Navigate back to the dashboard and click on the name of the model you just deployed. You will see an API call was made and the inference time. From your dashboard you can monitor your model, roll back to previous versions and see traffic.

With one line of code, your model was deployed in seconds with automatic versioning, monitoring and the ability to scale based on traffic spikes. Try deploying your own model now or check out our other frameworks.
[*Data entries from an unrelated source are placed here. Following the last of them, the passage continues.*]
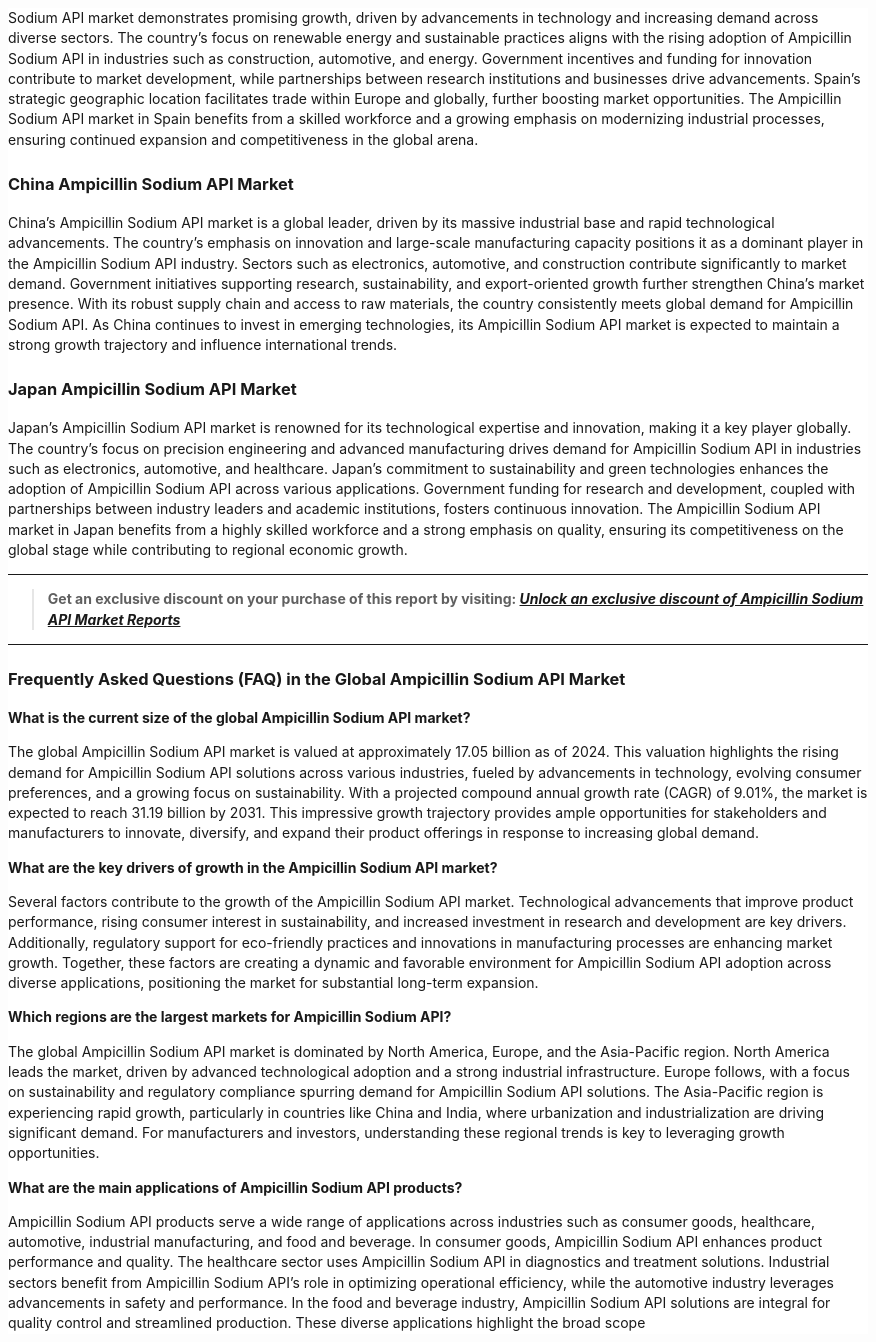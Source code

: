 Sodium API market demonstrates promising growth, driven by advancements in technology and increasing demand across diverse sectors. The country&rsquo;s focus on renewable energy and sustainable practices aligns with the rising adoption of Ampicillin Sodium API in industries such as construction, automotive, and energy. Government incentives and funding for innovation contribute to market development, while partnerships between research institutions and businesses drive advancements. Spain&rsquo;s strategic geographic location facilitates trade within Europe and globally, further boosting market opportunities. The Ampicillin Sodium API market in Spain benefits from a skilled workforce and a growing emphasis on modernizing industrial processes, ensuring continued expansion and competitiveness in the global arena.</p><h3>China Ampicillin Sodium API Market</h3><p>China&rsquo;s Ampicillin Sodium API market is a global leader, driven by its massive industrial base and rapid technological advancements. The country&rsquo;s emphasis on innovation and large-scale manufacturing capacity positions it as a dominant player in the Ampicillin Sodium API industry. Sectors such as electronics, automotive, and construction contribute significantly to market demand. Government initiatives supporting research, sustainability, and export-oriented growth further strengthen China&rsquo;s market presence. With its robust supply chain and access to raw materials, the country consistently meets global demand for Ampicillin Sodium API. As China continues to invest in emerging technologies, its Ampicillin Sodium API market is expected to maintain a strong growth trajectory and influence international trends.</p><h3>Japan Ampicillin Sodium API Market</h3><p>Japan&rsquo;s Ampicillin Sodium API market is renowned for its technological expertise and innovation, making it a key player globally. The country&rsquo;s focus on precision engineering and advanced manufacturing drives demand for Ampicillin Sodium API in industries such as electronics, automotive, and healthcare. Japan&rsquo;s commitment to sustainability and green technologies enhances the adoption of Ampicillin Sodium API across various applications. Government funding for research and development, coupled with partnerships between industry leaders and academic institutions, fosters continuous innovation. The Ampicillin Sodium API market in Japan benefits from a highly skilled workforce and a strong emphasis on quality, ensuring its competitiveness on the global stage while contributing to regional economic growth.</p><hr /><blockquote><p><strong>Get an exclusive discount on your purchase of this report by visiting: <em><a href="://marketresearchpulse.com/ask-for-discount/80384?utm_source=Github&amp;utm_medium=030">Unlock an exclusive discount of Ampicillin Sodium API Market Reports</a></em>&nbsp;</strong></p></blockquote><hr /><h3>Frequently Asked Questions (FAQ) in the Global Ampicillin Sodium API Market</h3><p><strong>What is the current size of the global Ampicillin Sodium API market?</strong></p><p>The global Ampicillin Sodium API market is valued at approximately 17.05 billion as of 2024. This valuation highlights the rising demand for Ampicillin Sodium API solutions across various industries, fueled by advancements in technology, evolving consumer preferences, and a growing focus on sustainability. With a projected compound annual growth rate (CAGR) of 9.01%, the market is expected to reach 31.19 billion by 2031. This impressive growth trajectory provides ample opportunities for stakeholders and manufacturers to innovate, diversify, and expand their product offerings in response to increasing global demand.</p><p><strong>What are the key drivers of growth in the Ampicillin Sodium API market?</strong></p><p>Several factors contribute to the growth of the Ampicillin Sodium API market. Technological advancements that improve product performance, rising consumer interest in sustainability, and increased investment in research and development are key drivers. Additionally, regulatory support for eco-friendly practices and innovations in manufacturing processes are enhancing market growth. Together, these factors are creating a dynamic and favorable environment for Ampicillin Sodium API adoption across diverse applications, positioning the market for substantial long-term expansion.</p><p><strong>Which regions are the largest markets for Ampicillin Sodium API?</strong></p><p>The global Ampicillin Sodium API market is dominated by North America, Europe, and the Asia-Pacific region. North America leads the market, driven by advanced technological adoption and a strong industrial infrastructure. Europe follows, with a focus on sustainability and regulatory compliance spurring demand for Ampicillin Sodium API solutions. The Asia-Pacific region is experiencing rapid growth, particularly in countries like China and India, where urbanization and industrialization are driving significant demand. For manufacturers and investors, understanding these regional trends is key to leveraging growth opportunities.</p><p><strong>What are the main applications of Ampicillin Sodium API products?</strong></p><p>Ampicillin Sodium API products serve a wide range of applications across industries such as consumer goods, healthcare, automotive, industrial manufacturing, and food and beverage. In consumer goods, Ampicillin Sodium API enhances product performance and quality. The healthcare sector uses Ampicillin Sodium API in diagnostics and treatment solutions. Industrial sectors benefit from Ampicillin Sodium API&rsquo;s role in optimizing operational efficiency, while the automotive industry leverages advancements in safety and performance. In the food and beverage industry, Ampicillin Sodium API solutions are integral for quality control and streamlined production. These diverse applications highlight the broad scope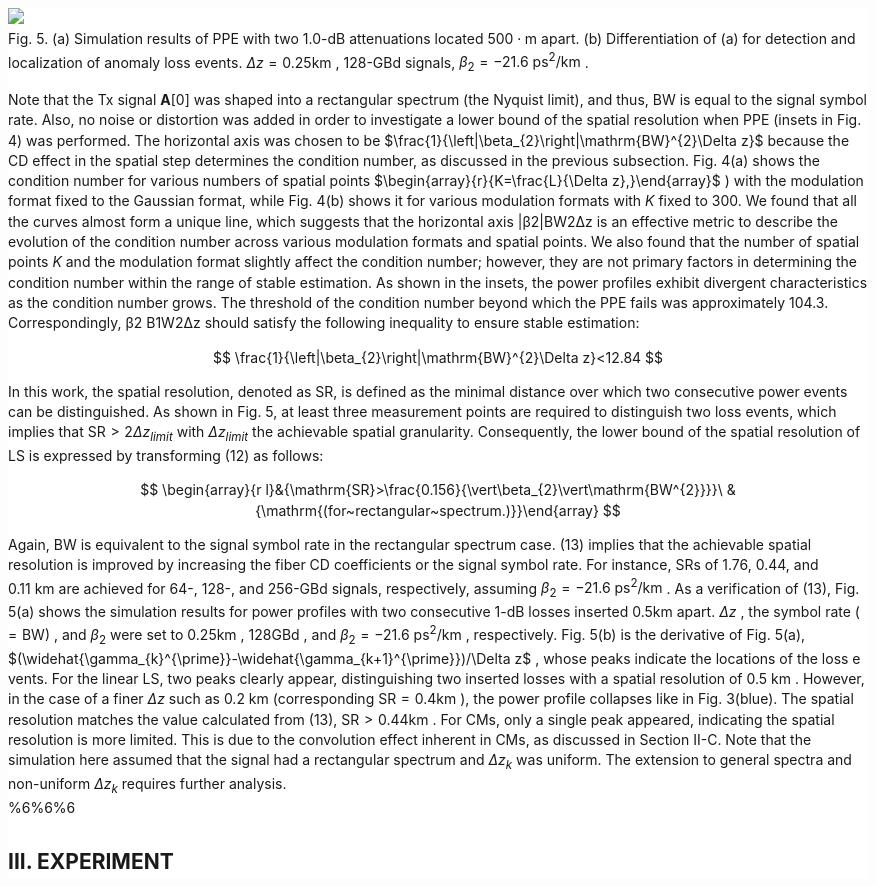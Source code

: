 ![](https://cdn-mineru.openxlab.org.cn/extract/97d8a841-96e1-4991-95c3-f00c05b3f499/a59d126b8a1aeaa378a3116da88e7362a6e7bdbe6b8c52ce3e055a9df5a65491.jpg)  
Fig. 5. (a) Simulation results of PPE with two 1.0-dB attenuations located $500{\cdot}\mathrm{m}$ apart. (b) Differentiation of (a) for detection and localization of anomaly loss events. $\Delta z=0.25\mathrm{km}$ , 128-GBd signals, $\beta_{2}=-21.6~\mathrm{ps}^{2}/\mathrm{km}$ .  

Note that the Tx signal $\mathbf{A}[0]$ was shaped into a rectangular spectrum (the Nyquist limit), and thus, BW is equal to the signal symbol rate. Also, no noise or distortion was added in order to investigate a lower bound of the spatial resolution when PPE (insets in Fig. 4) was performed. The horizontal axis was chosen to be $\frac{1}{\left|\beta_{2}\right|\mathrm{BW}^{2}\Delta z}$ because the CD effect in the spatial step determines the condition number, as discussed in the previous subsection. Fig. 4(a) shows the condition number for various numbers of spatial points $\begin{array}{r}{K=\frac{L}{\Delta z},}\end{array}$ ) with the modulation format fixed to the Gaussian format, while Fig. 4(b) shows it for various modulation formats with $K$ fixed to 300. We found that all the curves almost form a unique line, which suggests that the horizontal axis |β2|BW2Δz is an effective metric to describe the evolution of the condition number across various modulation formats and spatial points. We also found that the number of spatial points $K$ and the modulation format slightly affect the condition number; however, they are not primary factors in determining the condition number within the range of stable estimation. As shown in the insets, the power profiles exhibit divergent characteristics as the condition number grows. The threshold of the condition number beyond which the PPE fails was approximately 104.3. Correspondingly, β2 B1W2Δz should satisfy the following inequality to ensure stable estimation:  

$$
\frac{1}{\left|\beta_{2}\right|\mathrm{BW}^{2}\Delta z}<12.84
$$  

In this work, the spatial resolution, denoted as SR, is defined as the minimal distance over which two consecutive power events can be distinguished. As shown in Fig. 5, at least three measurement points are required to distinguish two loss events, which implies that $\mathrm{SR}>2\Delta z_{l i m i t}$ with $\Delta z_{l i m i t}$ the achievable spatial granularity. Consequently, the lower bound of the spatial resolution of LS is expressed by transforming (12) as follows:  

$$
\begin{array}{r l}&{\mathrm{SR}>\frac{0.156}{\vert\beta_{2}\vert\mathrm{BW^{2}}}}\ &{\mathrm{(for~rectangular~spectrum.)}}\end{array}
$$  

Again, BW is equivalent to the signal symbol rate in the rectangular spectrum case. (13) implies that the achievable spatial resolution is improved by increasing the fiber CD coefficients or the signal symbol rate. For instance, SRs of 1.76, 0.44, and $0.11~\mathrm{km}$ are achieved for 64-, 128-, and 256-GBd signals, respectively, assuming $\beta_{2}=-21.6~\mathrm{ps}^{2}/\mathrm{km}$ . As a verification of (13), Fig. 5(a) shows the simulation results for power profiles with two consecutive 1-dB losses inserted $0.5\mathrm{km}$ apart. $\Delta z$ , the symbol rate $(={\mathrm{BW}})$ , and $\beta_{2}$ were set to $0.25\mathrm{km}$ , $128\mathrm{GBd}$ , and $\beta_{2}=-21.6~\mathrm{ps}^{2}/\mathrm{km}$ , respectively. Fig. 5(b) is the derivative of Fig. 5(a), $(\widehat{\gamma_{k}^{\prime}}-\widehat{\gamma_{k+1}^{\prime}})/\Delta z$ , whose peaks indicate the locations of the loss e
vents. For the linear LS, two peaks clearly appear, distinguishing two inserted losses with a spatial resolution of $0.5~\mathrm{km}$ . However, in the case of a finer $\Delta z$ such as $0.2~\mathrm{km}$ (corresponding $\mathrm{SR}=0.4\mathrm{km}$ ), the power profile collapses like in Fig. 3(blue). The spatial resolution matches the value calculated from (13), $\mathrm{SR}>0.44\mathrm{km}$ . For CMs, only a single peak appeared, indicating the spatial resolution is more limited. This is due to the convolution effect inherent in CMs, as discussed in Section II-C. Note that the simulation here assumed that the signal had a rectangular spectrum and $\Delta z_{k}$ was uniform. The extension to general spectra and non-uniform $\Delta z_{k}$ requires further analysis.  
%6%6%6
## III. EXPERIMENT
Adding additional parameters to your pipeline

In some cases, you may need to parse additional parameters to your pipeline. Say your model is too large and so you need to offload the model as well as quantise it to 8bit. Additionally, access to the model requires your authorization token. Normally, when using the huggingface libraries, you would do this as follows:

hf_auth_token="<YOUR_HF_AUTH_TOKEN>"
model_kwargs = {
    "torch_dtype": "torch.float16",
   "offload_folder":"./offload",
   "offload_state_dict":True,
   "device_map":"auto",
   }

pipeline(
    task="text-generation",
    model="mosaicml/mpt-7b",
    model_kwargs=model_kwargs,
    use_auth_token=hf_auth_token,
)

With Cerebrium’s conduit, we’ve kept things simple so that you can easily parse any parameters you would typically place in your pipeline(). When deploying with the conduit, the implementation of the example above is as easy as:

model_kwargs = {
    "torch_dtype": "torch.float16",
    "offload_folder": "./offload",
    "offload_state_dict": True,
    "device_map": "auto",
}
hf_auth_token = "<YOUR_HF_AUTH_TOKEN>"

c = Conduit(
    "your-name-for-your-model",
    "<API_KEY>",
    [
        (
            model_type.HUGGINGFACE_PIPELINE,
            {
                "task": "text-generation",
                "model": "mosaicml/mpt-7b",
                "model_kwargs": model_kwargs,
                "use_auth_token": hf_auth_token,
            },
        ),
    ],
)

Changing runtime parameters

Sometimes, you may want to change the runtime parameters of your model periodically. For example, you may want to change the number of tokens generated by the GPT-Neo model. To do this, you can simply change the input to your deployed model to be the following shape from a list:

{
  "data": "this is a test",
  "parameters": {
    "max_new_tokens": 100
  }
}

Therefore, your new curl command would be:

curl --location --request POST '<ENDPOINT>' \
--header 'Authorization: <API_KEY>' \
--header 'Content-Type: application/json' \
--data-raw '{
    "data": "this is a test",
    "parameters": {
        "max_new_tokens": 100
    }
}'

Note, if you would like to include different parameters from the result of a processing function, you should follow the dictionary structure above, and include the parameters you would like to pass in the parameters key, rather than the raw input data list.